:: Information supplied ::

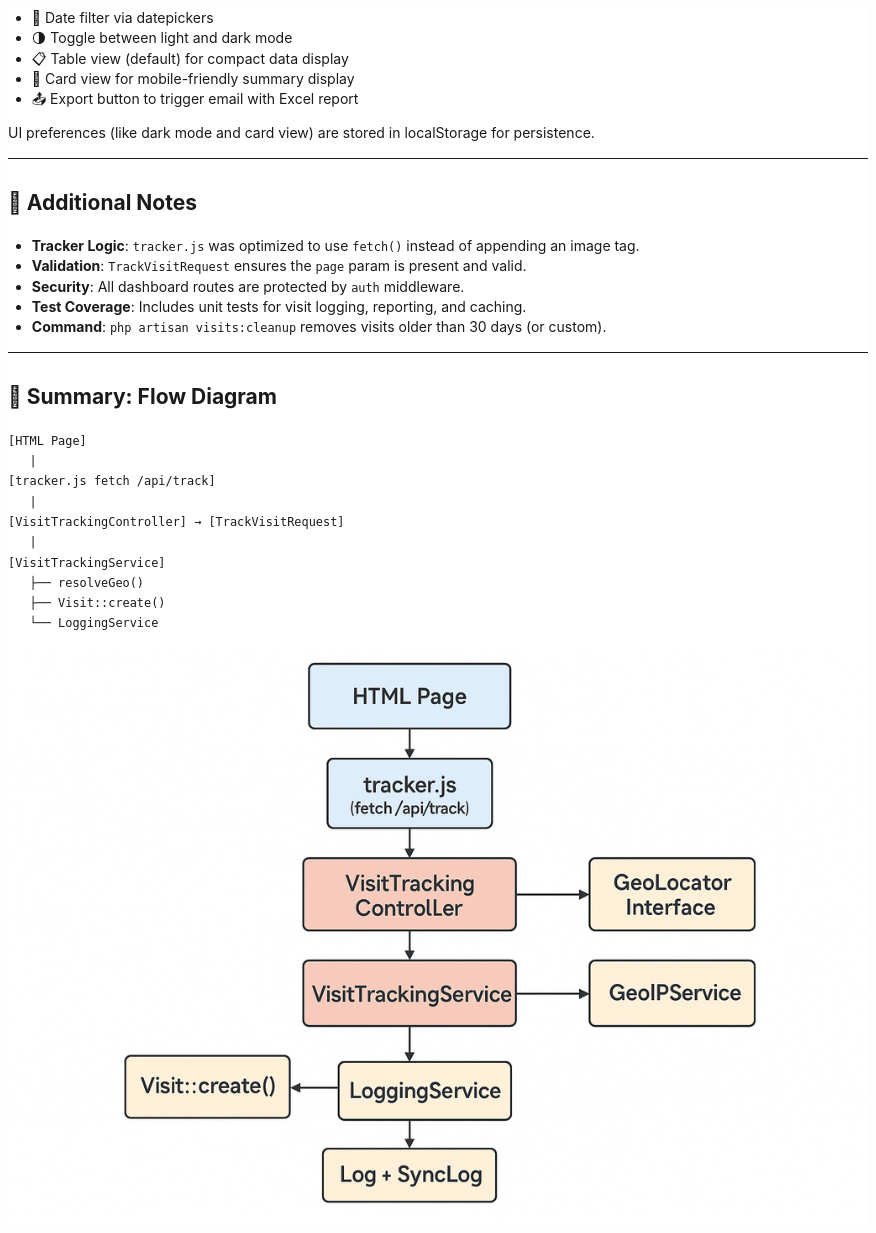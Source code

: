 - 📆 Date filter via datepickers
- 🌗 Toggle between light and dark mode
- 📋 Table view (default) for compact data display
- 🧾 Card view for mobile-friendly summary display
- 📤 Export button to trigger email with Excel report

UI preferences (like dark mode and card view) are stored in localStorage for persistence.

---

## 🧠 Additional Notes

- **Tracker Logic**: `tracker.js` was optimized to use `fetch()` instead of appending an image tag.
- **Validation**: `TrackVisitRequest` ensures the `page` param is present and valid.
- **Security**: All dashboard routes are protected by `auth` middleware.
- **Test Coverage**: Includes unit tests for visit logging, reporting, and caching.
- **Command**: `php artisan visits:cleanup` removes visits older than 30 days (or custom).

---

## 📌 Summary: Flow Diagram

```text
[HTML Page]
   |
[tracker.js fetch /api/track]
   |
[VisitTrackingController] → [TrackVisitRequest]
   |
[VisitTrackingService]
   ├── resolveGeo()
   ├── Visit::create()
   └── LoggingService
```
![flow diagram.png](flow%20diagram.png)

:::

◆ **Directions for this task**:
Wherever the line holding "- 🌗 Toggle between light and dark mode" falls in the entries above, copy exactly from it through the line holding "an image tag.", inclusive, and add nothing.

◆ **Written answer**:
- 🌗 Toggle between light and dark mode
- 📋 Table view (default) for compact data display
- 🧾 Card view for mobile-friendly summary display
- 📤 Export button to trigger email with Excel report

UI preferences (like dark mode and card view) are stored in localStorage for persistence.

---

## 🧠 Additional Notes

- **Tracker Logic**: `tracker.js` was optimized to use `fetch()` instead of appending an image tag.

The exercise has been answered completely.